Luizão Paiva é um piauiense que rodou o mundo mostrando seu enorme talento como pianista. Tocando piano desde os seis anos de idade, Luizão Paiva, como é conhecido, descobriu a música através de sua avó, a maestrina Adalgisa Paiva, que foi aluna de Villa Lobos. Por insistência dela, o jovem talento foi viver em São Paulo, para estudar no Colégio Arquidiocesano, que tinha em sua grade curricular o ensino de música. Para atender a um desejo do pai, Luizão Paiva ainda estudou Engenharia até o terceiro ano, no Rio de Janeiro. Mas a paixão pela música falou mais alto, e sua escola se tornou a Escola de Música Pró-Arte, no Rio. Depois seguiu para os Estados Unidos, onde tornou-se Bacharel em "Professional Music" (composição, arranjo e performance), na Berklee College of Music, em Boston. Apresentou-se em vários jazz clubs e recebeu da Berklee College Of Music o prêmio "Lennie Johnson ", por mérito musical. Uma das primeiras composições de Luizão foi a trilha sonora de abertura da primeira versão da novela "Roque Santeiro", produzida pela TV Globo. Como instrumentista, trabalhou na peça "Gota d'Agua"com Chico Buarque e sob a direção de Dorival Caymmi. Trabalhou também com Bibi Ferreira na peça “Brasileiro: Profissão Esperança”. Tocou ainda com cantores importantes da MPB; entre eles, João Bosco, Nana Caymmi, Moraes Moreira, Carmem Costa, Nora Nei e Jamelão. Com a família Caymmi, fez temporada no "Blue Note", em New York e na Europa. Depois de trinta anos acompanhando cantores pelo mundo, Luizão Paiva voltou a Teresina, onde montou a Escola de Música Adalgisa Paiva, na UFPI. A EMAP é mantida através de convênio com a SEDUC – Secretária de Educação do Estado, e realiza o trabalho de formar músicos profissionais para o mercado. Antes de uma apresentação em Teresina, Luizão concedeu uma entrevista ao portal Medplan. Confira.

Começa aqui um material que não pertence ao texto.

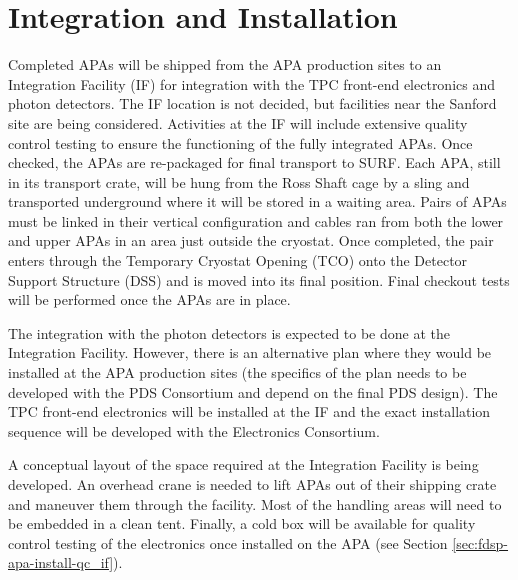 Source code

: \section{Integration and Installation} %
\label{sec:fdsp-apa-install}

Completed APAs will be shipped from the APA production sites to an Integration Facility (IF) for integration with the TPC front-end electronics and photon detectors.  The IF location is not decided, but facilities near the Sanford site are being considered.   
Activities at the IF will include extensive quality control testing to ensure the functioning of the fully integrated APAs.  Once checked, the APAs are re-packaged for final transport to SURF. Each APA, still in its transport crate, will be hung from the Ross Shaft cage by a sling and transported underground where it will be stored in a waiting area.  Pairs of APAs must be linked in their vertical configuration and cables ran from both the lower and upper APAs in an area just outside the cryostat.  Once completed, the pair enters through the Temporary Cryostat Opening (TCO) onto the Detector Support Structure (DSS) and is moved into its final position.  Final checkout tests will be performed once the APAs are in place.



The integration with the photon detectors is expected to be done at the Integration Facility. However, there is an alternative plan where they would be installed at the APA production sites (the specifics of the plan needs to be developed with the PDS Consortium and depend on the final PDS design). The TPC front-end electronics will be installed  at the IF and the exact installation sequence will be developed with the Electronics Consortium.

A conceptual layout of the space required at the Integration Facility is being developed. %
An overhead crane is needed to lift APAs out of their shipping crate and maneuver them through the facility.  Most of the handling areas will need to be embedded in a clean tent. Finally, a cold box will be available for quality control testing of the electronics once installed on the APA (see Section \ref{sec:fdsp-apa-install-qc_if}).  %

- De onde vem tão rica herança musical? Minha bisavó, mãe da minha avó, dona Alípia de Paiva, cantava muito bem. E havia minha avó, Adalgisa Paiva, que teve influência mais forte. Ela estudou com Villa Lobos, um dos maiores maestros que o Brasil já teve. Durante um ano e meio no Rio de Janeiro, ela fez um curso de música e trouxe seu aprendizado pra cá. Foi uma das pioneiras aqui no Piauí.
- Como foi sua introdução no mundo da música? Aprendi piano com a minha avó muito cedo, depois estudei no Colégio Arquidiocesano de São Paulo, com um mestre italiano. Fui para o Rio de Janeiro, pra Pró-Arte, em Laranjeiras. Lá eu era aluno do Homero Magalhães, Hélio Sena, e toda uma turma boa. Só “cabeção” da música do Rio. Comecei a ser profissional quatro anos depois, com 20 e poucos anos, quando já tocava em bares do Rio de Janeiro. Meu professor até brincava comigo quando eu chegava, meio tonto, nas aulas pela manhã, depois de ter tocado a noite inteira no bar. Daí eu tocava um Bach*, mas numa roupagem meio “jazzista”. Aí o professor chegava pra mim e perguntava “Vais tocar Bach como se fosses um pianista de Jazz?” Mas eu sou um pianista de Jazz, respondia eu. Fiquei um bom tempo no Rio, e foi aí que eu comecei a conhecer as pessoas certas.
- Antes de se profissionalizar na música o senhor ainda cursou Engenharia. Como foi largar esta formação para se aperfeiçoar musicalmente? Fiz Engenharia até o terceiro ano. Quando eu larguei foi uma confusão na minha casa. Meu pai era tabelião, me mantinha no Rio, e cortou a ajuda quando deixei o curso de engenharia. Minha mãe, então, passou a me apoiar, meio oculto, vendendo suas jóias e mandando a grana pra mim. Minha mãe é uma figura ! E também é musical. Toca piano e canta.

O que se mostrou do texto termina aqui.